Cover Stories
Hooked on art

Photo by: Christine Walsh
When you first walk into Miranda’s Loom Fine Craft Studio & Gallery, you are surrounded by color pattern and natural materials.
The work of area artists is showcased and for sale in the new business at Lincoln Square Mall in Urbana.
Owner Leann Gehm moved to the area in 1993. She has a bachelor’s degree in studio art from Eastern Illinois University and a master’s degree in art therapy and counseling psychology. Gehm worked as an art therapist for several years before deciding to focus more on her art. “It’s truly a psychotherapy,” she said. “It brings a lot out in people that doesn’t normally come out verbally.”
Gehm, a weaver, started Miranda’s Loom in 2007; back then she was a solo artist.
Now she has opened the shop, featuring the work of 15 mostly local fine craft artists. The other artists are ones she has met through juried art fairs and during her college years, and 75 percent of them are minorities and women who have their own small businesses. They create fiber arts, pottery, turned wood, metals, basketry, jewelry and more. Gehm was originally studying oil painting at Eastern, but the school’s art department encouraged students to explore various art forms, and she enrolled in Weaving I. “I got hooked,” she said, adding that she then took five more semesters of weaving. “We had a wonderful weaving studio there with a wide variety of looms, and by the time I graduated, I knew exactly which loom I wanted to buy. I like the order to it and the ability to make interesting patterns and the ways that you can play with color.

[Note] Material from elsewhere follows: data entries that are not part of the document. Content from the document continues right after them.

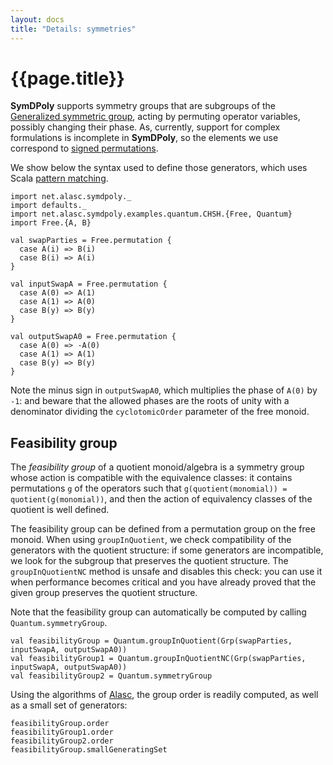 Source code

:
 ```yaml
---
layout: docs
title: "Details: symmetries"
---
```


# {{page.title}}

**SymDPoly** supports symmetry groups that are subgroups of the [Generalized symmetric group](https://en.wikipedia.org/wiki/Generalized_symmetric_group), acting by permuting operator variables, possibly changing their phase. As, currently, support for complex formulations is incomplete in **SymDPoly**, so the elements we use correspond to [signed permutations](https://en.wikipedia.org/wiki/Hyperoctahedral_group).

We show below the syntax used to define those generators, which uses Scala [pattern matching](https://docs.scala-lang.org/tour/pattern-matching.html).
```tut:silent
import net.alasc.symdpoly._
import defaults._
import net.alasc.symdpoly.examples.quantum.CHSH.{Free, Quantum}
import Free.{A, B}
```

```tut
val swapParties = Free.permutation {
  case A(i) => B(i)
  case B(i) => A(i)
}

val inputSwapA = Free.permutation {
  case A(0) => A(1)
  case A(1) => A(0)
  case B(y) => B(y)
}

val outputSwapA0 = Free.permutation {
  case A(0) => -A(0)
  case A(1) => A(1)
  case B(y) => B(y)
}
```

Note the minus sign in `outputSwapA0`, which multiplies the phase of `A(0)` by `-1`: and beware that the allowed phases are the roots of unity with a denominator dividing the `cyclotomicOrder` parameter of the free monoid.

## Feasibility group

The *feasibility group* of a quotient monoid/algebra is a symmetry group whose action is compatible with the equivalence classes: it contains permutations `g` of the operators such that `g(quotient(monomial)) = quotient(g(monomial))`, and then the action of equivalency classes of the quotient is well defined.

The feasibility group can be defined from a permutation group on the free monoid. When using `groupInQuotient`, we check compatibility of the generators with the quotient structure: if some generators are incompatible, we look for the subgroup that preserves the quotient structure. The `groupInQuotientNC` method is unsafe and disables this check: you can use it when performance becomes critical and you have already proved that the given group preserves the quotient structure.

Note that the feasibility group can automatically be computed by calling `Quantum.symmetryGroup`.
```tut
val feasibilityGroup = Quantum.groupInQuotient(Grp(swapParties, inputSwapA, outputSwapA0))
val feasibilityGroup1 = Quantum.groupInQuotientNC(Grp(swapParties, inputSwapA, outputSwapA0))
val feasibilityGroup2 = Quantum.symmetryGroup
```

Using the algorithms of [Alasc](https://github.com/denisrosset/alasc), the group order is readily computed, as well as a small set of generators:

```tut
feasibilityGroup.order
feasibilityGroup1.order
feasibilityGroup2.order
feasibilityGroup.smallGeneratingSet
```
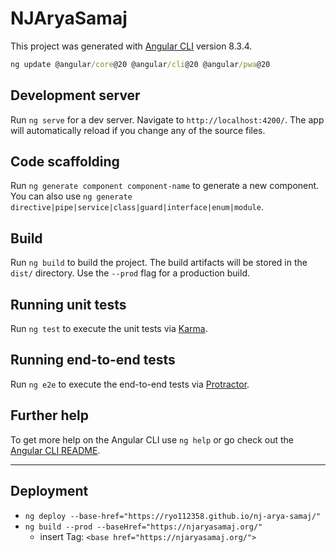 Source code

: # NJAryaSamaj

This project was generated with [Angular CLI](https://github.com/angular/angular-cli) version 8.3.4.

```cmd
ng update @angular/core@20 @angular/cli@20 @angular/pwa@20
```

## Development server

Run `ng serve` for a dev server. Navigate to `http://localhost:4200/`. The app will automatically reload if you change any of the source files.

## Code scaffolding

Run `ng generate component component-name` to generate a new component. You can also use `ng generate directive|pipe|service|class|guard|interface|enum|module`.

## Build

Run `ng build` to build the project. The build artifacts will be stored in the `dist/` directory. Use the `--prod` flag for a production build.

## Running unit tests

Run `ng test` to execute the unit tests via [Karma](https://karma-runner.github.io).

## Running end-to-end tests

Run `ng e2e` to execute the end-to-end tests via [Protractor](http://www.protractortest.org/).

## Further help

To get more help on the Angular CLI use `ng help` or go check out the [Angular CLI README](https://github.com/angular/angular-cli/blob/master/README.md).

___

## Deployment

- `ng deploy --base-href="https://ryo112358.github.io/nj-arya-samaj/"`
- `ng build --prod --baseHref="https://njaryasamaj.org/"`
    - insert Tag: `<base href="https://njaryasamaj.org/">` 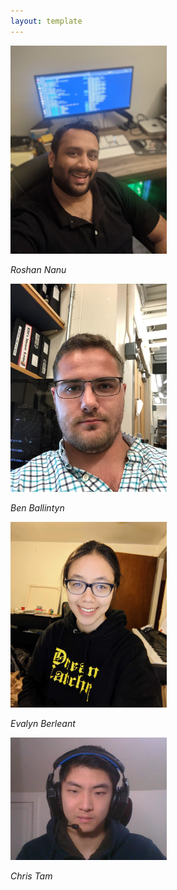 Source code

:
 ```yaml
---
layout: template
---
```

<img src='./figures/Roshan.jpg' alt='Roshan' width="250"/>

*Roshan Nanu*


<img src='./figures/Ben.jpg' alt='Ben' width="250"/>

*Ben Ballintyn*

<img src='./figures/Evalyn.jpg' alt='Evalyn' width="250"/>

*Evalyn Berleant*

<img src='./figures/Chris.png' alt='Chris' width="250"/>

*Chris Tam*
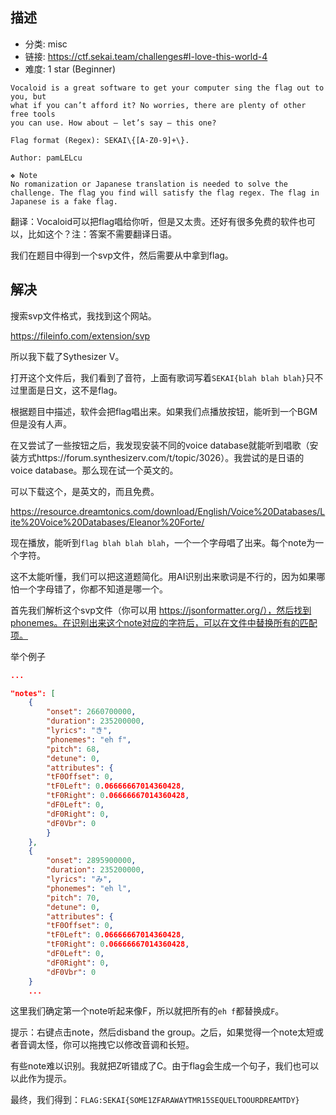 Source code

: ## 描述

- 分类: misc
- 链接: https://ctf.sekai.team/challenges#I-love-this-world-4
- 难度: 1 star (Beginner)

```
Vocaloid is a great software to get your computer sing the flag out to you, but 
what if you can’t afford it? No worries, there are plenty of other free tools 
you can use. How about — let’s say — this one?

Flag format (Regex): SEKAI\{[A-Z0-9]+\}.

Author: pamLELcu

❖ Note
No romanization or Japanese translation is needed to solve the challenge. The flag you find will satisfy the flag regex. The flag in Japanese is a fake flag.
```

翻译：Vocaloid可以把flag唱给你听，但是又太贵。还好有很多免费的软件也可以，比如这个？注：答案不需要翻译日语。

我们在题目中得到一个svp文件，然后需要从中拿到flag。

## 解决

搜索svp文件格式，我找到这个网站。

https://fileinfo.com/extension/svp

所以我下载了Sythesizer V。

打开这个文件后，我们看到了音符，上面有歌词写着`SEKAI{blah blah blah}`只不过里面是日文，这不是flag。

根据题目中描述，软件会把flag唱出来。如果我们点播放按钮，能听到一个BGM但是没有人声。

在又尝试了一些按钮之后，我发现安装不同的voice database就能听到唱歌（安装方式https://forum.synthesizerv.com/t/topic/3026）。我尝试的是日语的voice database。那么现在试一个英文的。

可以下载这个，是英文的，而且免费。

https://resource.dreamtonics.com/download/English/Voice%20Databases/Lite%20Voice%20Databases/Eleanor%20Forte/

现在播放，能听到`flag blah blah blah`，一个一个字母唱了出来。每个note为一个字符。

这不太能听懂，我们可以把这道题简化。用AI识别出来歌词是不行的，因为如果哪怕一个字母错了，你都不知道是哪一个。

首先我们解析这个svp文件（你可以用 https://jsonformatter.org/），然后找到phonemes。在识别出来这个note对应的字符后，可以在文件中替换所有的匹配项。

举个例子

```json
...

"notes": [
    {
        "onset": 2660700000,
        "duration": 235200000,
        "lyrics": "き",
        "phonemes": "eh f",
        "pitch": 68,
        "detune": 0,
        "attributes": {
        "tF0Offset": 0,
        "tF0Left": 0.06666667014360428,
        "tF0Right": 0.06666667014360428,
        "dF0Left": 0,
        "dF0Right": 0,
        "dF0Vbr": 0
        }
    },
    {
        "onset": 2895900000,
        "duration": 235200000,
        "lyrics": "み",
        "phonemes": "eh l",
        "pitch": 70,
        "detune": 0,
        "attributes": {
        "tF0Offset": 0,
        "tF0Left": 0.06666667014360428,
        "tF0Right": 0.06666667014360428,
        "dF0Left": 0,
        "dF0Right": 0,
        "dF0Vbr": 0
    }
    ...
```

这里我们确定第一个note听起来像F，所以就把所有的`eh f`都替换成`F`。

提示：右键点击note，然后disband the group。之后，如果觉得一个note太短或者音调太怪，你可以拖拽它以修改音调和长短。

有些note难以识别。我就把Z听错成了C。由于flag会生成一个句子，我们也可以以此作为提示。

最终，我们得到：`FLAG:SEKAI{SOME1ZFARAWAYTMR15SEQUELTOOURDREAMTDY}`
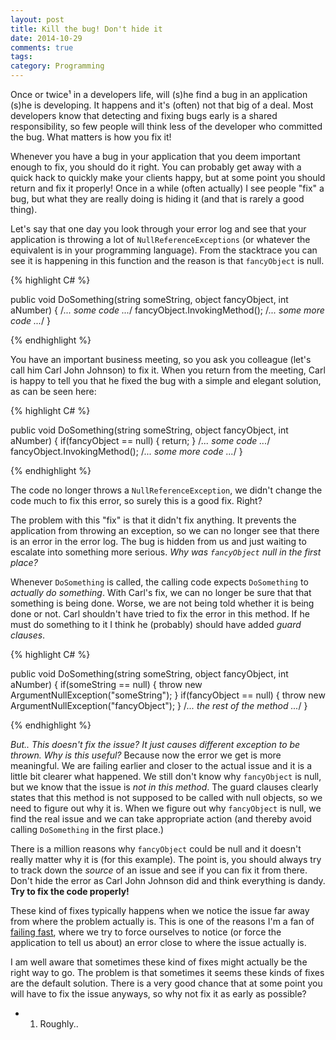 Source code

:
 ```yaml
---
layout: post
title: Kill the bug! Don't hide it
date: 2014-10-29
comments: true
tags: 
category: Programming
---
```


Once or twice¹ in a developers life, will (s)he find a bug in an application (s)he is developing. It happens and it's (often) not that big of a deal. Most developers know that detecting and fixing bugs early is a shared responsibility, so few people will think less of the developer who committed the bug. What matters is how you fix it!

Whenever you have a bug in your application that you deem important enough to fix, you should do it right. You can probably get away with a quick hack to quickly make your clients happy, but at some point you should return and fix it properly! Once in a while (often actually) I see people "fix" a bug, but what they are really doing is hiding it (and that is rarely a good thing).

Let's say that one day you look through your error log and see that your application is throwing a lot of ``NullReferenceExceptions`` (or whatever the equivalent is in your programming language). From the stacktrace you can see it is happening in this function and the reason is that ``fancyObject`` is null.

{% highlight C# %}

public void DoSomething(string someString, object fancyObject, int aNumber)
{
	/*... some code ...*/
	fancyObject.InvokingMethod();
	/*... some more code ...*/
}

{% endhighlight %}

You have an important business meeting, so you ask you colleague (let's call him Carl John Johnson) to fix it. When you return from the meeting, Carl is happy to tell you that he fixed the bug with a simple and elegant solution, as can be seen here:

{% highlight C# %}

public void DoSomething(string someString, object fancyObject, int aNumber)
{
	if(fancyObject == null) { return; }
	/*... some code ...*/
	fancyObject.InvokingMethod();
	/*... some more code ...*/
}

{% endhighlight %}

The code no longer throws a ``NullReferenceException``, we didn't change the code much to fix this error, so surely this is a good fix. Right?

The problem with this "fix" is that it didn't fix anything. It prevents the application from throwing an exception, so we can no longer see that there is an error in the error log. The bug is hidden from us and just waiting to escalate into something more serious. *Why was ``fancyObject`` null in the first place?* 

Whenever ``DoSomething`` is called, the calling code expects ``DoSomething`` to *actually do something*. With Carl's fix, we can no longer be sure that that something is being done. Worse, we are not being told whether it is being done or not. Carl shouldn't have tried to fix the error in this method. If he must do something to it I think he (probably) should have added *guard clauses*. 

{% highlight C# %}

public void DoSomething(string someString, object fancyObject, int aNumber)
{
	if(someString == null) { throw new ArgumentNullException("someString"); }
	if(fancyObject == null) { throw new ArgumentNullException("fancyObject"); }
	/*... the rest of the method ...*/
}

{% endhighlight %}

*But.. This doesn't fix the issue? It just causes different exception to be thrown. Why is this useful?* Because now the error we get is more meaningful. We are failing earlier and closer to the actual issue and it is a little bit clearer what happened. We still don't know why ``fancyObject`` is null, but we know that the issue is *not in this method*. The guard clauses clearly states that this method is not supposed to be called with null objects, so we need to figure out why it is. When we figure out why ``fancyObject`` is null, we find the real issue and we can take appropriate action (and thereby avoid calling ``DoSomething`` in the first place.)

There is a million reasons why ``fancyObject`` could be null and it doesn't really matter why it is (for this example). The point is, you should always try to track down the *source* of an issue and see if you can fix it from there. Don't hide the error as Carl John Johnson did and think everything is dandy. **Try to fix the code properly!**

These kind of fixes typically happens when we notice the issue far away from where the problem actually is. This is one of the reasons I'm a fan of [failing fast][Fail Fast - Jim Shore], where we try to force ourselves to notice (or force the application to tell us about) an error close to where the issue actually is.

I am well aware that sometimes these kind of fixes might actually be the right way to go. The problem is that sometimes it seems these kinds of fixes are the default solution. There is a very good chance that at some point you will have to fix the issue anyways, so why not fix it as early as possible? 

- 1. Roughly..


<!-- Bibliography -->

[Fail Fast - Jim Shore]: http://www.martinfowler.com/ieeeSoftware/failFast.pdf "Fail Fast - Jim Shore"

I can make something that’s very artful, but it’s also very functional. I like that people wear my pieces or use them in their home in some way.”
Gehm enjoys making wraps, scarves, cowls, rag rugs, hand towels, table linens, wall hangings, coverlets and pillow stands for electronic devices. “Usually people are wowed by the intricacy of the detail in the work,” she said.
The new venture was a way to build more community around the shop, and it allowed Gehm the space to have other artists with her, rather than being in the confines of 10-by-10 art fair spaces. “I wanted to be settled in the community rather than moving my shop all the time with all the art fairs,” she said. She’s still doing some art fairs, though.
Many people have told Gehm that they’re happy that she’s in Lincoln Square, especially for those interested in gift giving. “I am just sentimental about downtown Urbana,” she said, adding that it’s where she and her husband bought their first house. “I have a lot of good neighbors that are shop owners also, so they can give advice. It’s nice to have friendly faces when I come in the morning. We all have something different to offer. I think that it’s great that it’s all small businesses in here.”
Gehm said customers will typically come in knowing they need a gift or for a newly decorated room in their home. “I think they should go with their gut and buy what strikes them,” she said. “Usually people will come in, and something really grabs them or catches their eye.”